Pour le directeur général, Jean-François Thibodeau, et le directeur d’usine, Pascal Boulanger, qui y travaillent depuis près de deux décennies, c’est une véritable passion qui s’est créée. « Nous sommes entrés comme actionnaires en 2017 avec la deuxième génération et nous continuons maintenant avec la troisième. L’effet familial et de groupe est très fort. C’est vraiment une continuité puisque toutes les personnes faisant partie de la transaction étaient déjà en poste auparavant », a indiqué M. Thibodeau.

Se moderniser et s’adapter

Depuis le début de l’année, les actionnaires ont entrepris quelques changements, notamment liés aux technologies. L’objectif est de moderniser et d’adapter les activités à la réalité d’aujourd’hui, tout en conservant la culture d’entreprise qui s’est avérée une formule gagnante jusqu’ici.

« Je pense que chaque génération apporte quelque chose. Pour notre part, nous sommes arrivés dans une compagnie déjà très en santé et réputée. Ce que nous sommes en train d’implanter c’est une utilisation accrue des médias sociaux, du Web et de leurs possibilités. Nous voulons amener l’entreprise à évoluer un peu plus de ce côté », a expliqué Mme Poulin-Roy.

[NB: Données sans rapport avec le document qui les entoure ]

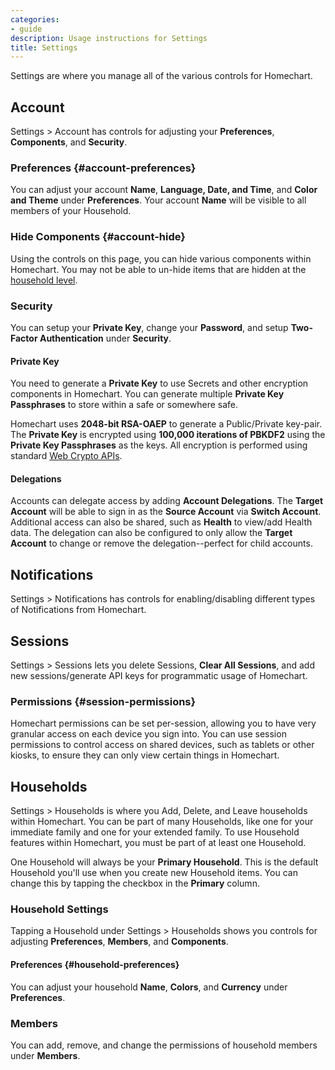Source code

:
 ```yaml
---
categories:
- guide
description: Usage instructions for Settings
title: Settings
---
```


Settings are where you manage all of the various controls for Homechart.

## Account

Settings > Account has controls for adjusting your **Preferences**, **Components**, and **Security**.

### Preferences {#account-preferences}

You can adjust your account **Name**, **Language, Date, and Time**, and **Color and Theme** under **Preferences**.  Your account **Name** will be visible to all members of your Household.

### Hide Components {#account-hide}

Using the controls on this page, you can hide various components within Homechart.  You may not be able to un-hide items that are hidden at the [household level](#household-hide).

### Security

You can setup your **Private Key**, change your **Password**, and setup **Two-Factor Authentication** under **Security**.

#### Private Key

You need to generate a **Private Key** to use Secrets and other encryption components in Homechart.  You can generate multiple **Private Key Passphrases** to store within a safe or somewhere safe.

Homechart uses **2048-bit RSA-OAEP** to generate a Public/Private key-pair.  The **Private Key** is encrypted using **100,000 iterations of PBKDF2** using the **Private Key Passphrases** as the keys.  All encryption is performed using standard [Web Crypto APIs](https://developer.mozilla.org/en-US/docs/Web/API/Web_Crypto_API).

#### Delegations

Accounts can delegate access by adding **Account Delegations**.  The **Target Account** will be able to sign in as the **Source Account** via **Switch Account**.  Additional access can also be shared, such as **Health** to view/add Health data.  The delegation can also be configured to only allow the **Target Account** to change or remove the delegation--perfect for child accounts.

## Notifications

Settings > Notifications has controls for enabling/disabling different types of Notifications from Homechart.

## Sessions

Settings > Sessions lets you delete Sessions, **Clear All Sessions**, and add new sessions/generate API keys for programmatic usage of Homechart.

### Permissions {#session-permissions}

Homechart permissions can be set per-session, allowing you to have very granular access on each device you sign into.  You can use session permissions to control access on shared devices, such as tablets or other kiosks, to ensure they can only view certain things in Homechart.

## Households

Settings > Households is where you Add, Delete, and Leave households within Homechart.  You can be part of many Households, like one for your immediate family and one for your extended family.  To use Household features within Homechart, you must be part of at least one Household.

One Household will always be your **Primary Household**.  This is the default Household you'll use when you create new Household items.  You can change this by tapping the checkbox in the **Primary** column.

### Household Settings

Tapping a Household under Settings > Households shows you controls for adjusting **Preferences**, **Members**, and **Components**.

#### Preferences {#household-preferences}

You can adjust your household **Name**, **Colors**, and **Currency** under **Preferences**.

### Members

You can add, remove, and change the permissions of household members under **Members**.
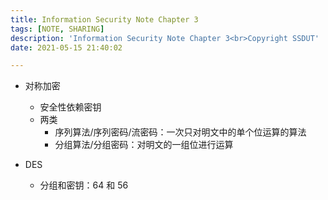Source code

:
```yaml
---
title: Information Security Note Chapter 3
tags: [NOTE, SHARING]
description: 'Information Security Note Chapter 3<br>Copyright SSDUT'
date: 2021-05-15 21:40:02

---
```


* 对称加密
  * 安全性依赖密钥
  * 两类
    * 序列算法/序列密码/流密码：一次只对明文中的单个位运算的算法
    * 分组算法/分组密码：对明文的一组位进行运算



* DES
  * 分组和密钥：64 和 56

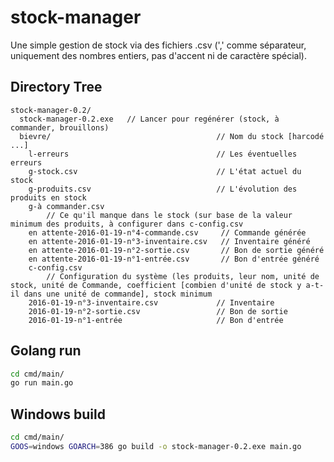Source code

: # stock-manager
Une simple gestion de stock via des fichiers .csv 
(',' comme séparateur, uniquement des nombres entiers, pas d'accent ni de caractère spécial). 

## Directory Tree
```
stock-manager-0.2/
  stock-manager-0.2.exe   // Lancer pour regénérer (stock, à commander, brouillons)
  bievre/                                     // Nom du stock [harcodé ...]
    l-erreurs                                 // Les éventuelles erreurs
    g-stock.csv                               // L'état actuel du stock
    g-produits.csv                            // L'évolution des produits en stock
    g-à commander.csv                         
        // Ce qu'il manque dans le stock (sur base de la valeur minimum des produits, à configurer dans c-config.csv
    en attente-2016-01-19-n°4-commande.csv     // Commande générée
    en attente-2016-01-19-n°3-inventaire.csv   // Inventaire généré
    en attente-2016-01-19-n°2-sortie.csv       // Bon de sortie généré
    en attente-2016-01-19-n°1-entrée.csv       // Bon d'entrée généré
    c-config.csv                              
        // Configuration du système (les produits, leur nom, unité de stock, unité de Commande, coefficient [combien d'unité de stock y a-t-il dans une unité de commande], stock minimum
    2016-01-19-n°3-inventaire.csv             // Inventaire
    2016-01-19-n°2-sortie.csv                 // Bon de sortie
    2016-01-19-n°1-entrée                     // Bon d'entrée
```

## Golang run
```bash
cd cmd/main/
go run main.go
```

## Windows build
```bash
cd cmd/main/
GOOS=windows GOARCH=386 go build -o stock-manager-0.2.exe main.go
```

L’important investissement effectué en 2018 avec l’ouverture de la succursale de Sainte-Eulalie a permis à Maître Constructeur St-Jacques d’élargir sa visibilité et d’aller chercher des clients d’autres régions telles que la Montérégie, Lanaudière, les Laurentides et l’Outaouais afin d’augmenter son volume de ventes. Ce sont d’ailleurs 30 000 voitures par jour qui passent devant le bureau situé en bordure de l’autoroute 20, sortie 204. Celui de Saint-Jacques-de-Leeds continue également de tirer son épingle du jeu. Actuellement, les deux endroits se partagent les ventes à 50-50.

« C’est sûr qu’avec le Web, les gens se déplacent un peu moins, donc en ayant les deux bureaux, cela nous permet de nous démarquer », a soutenu la directrice marketing.

Une année exceptionnelle

2021 n’en est encore qu’à son cinquième mois que déjà, elle est qualifiée d’exceptionnelle. Le marché immobilier très actif contribue à la croissance observée. « À la mi-février, nous étions déjà complets pour 12 mois. Nous n’avions jamais vu ça. Nous sommes maintenant à produire et à livrer des maisons pour septembre et octobre. C’est aussi rare qu’en mai nous ayons déjà une trentaine de maisons de vendues pour l’année suivante. Ce n’est pas parti pour ralentir non plus », a indiqué Kimberly Poulin-Roy.

Selon Jean-François Thibodeau, ce qui vient accentuer le caractère exceptionnel de cette année est la difficulté d’approvisionnement en matériaux. « Il y a un énorme travail à faire afin de trouver tout le nécessaire pour produire les maisons. Ce n’est pas seulement le bois, ça va du petit clou au matériel de finition. C’est un fléau dans notre secteur. Nous avons eu des discussions avec des ministres et des députés, mais personne ne semble vouloir se tremper dans le dossier afin d’y remédier. De notre côté, notre objectif demeure le même, soit offrir le meilleur service à nos clients. »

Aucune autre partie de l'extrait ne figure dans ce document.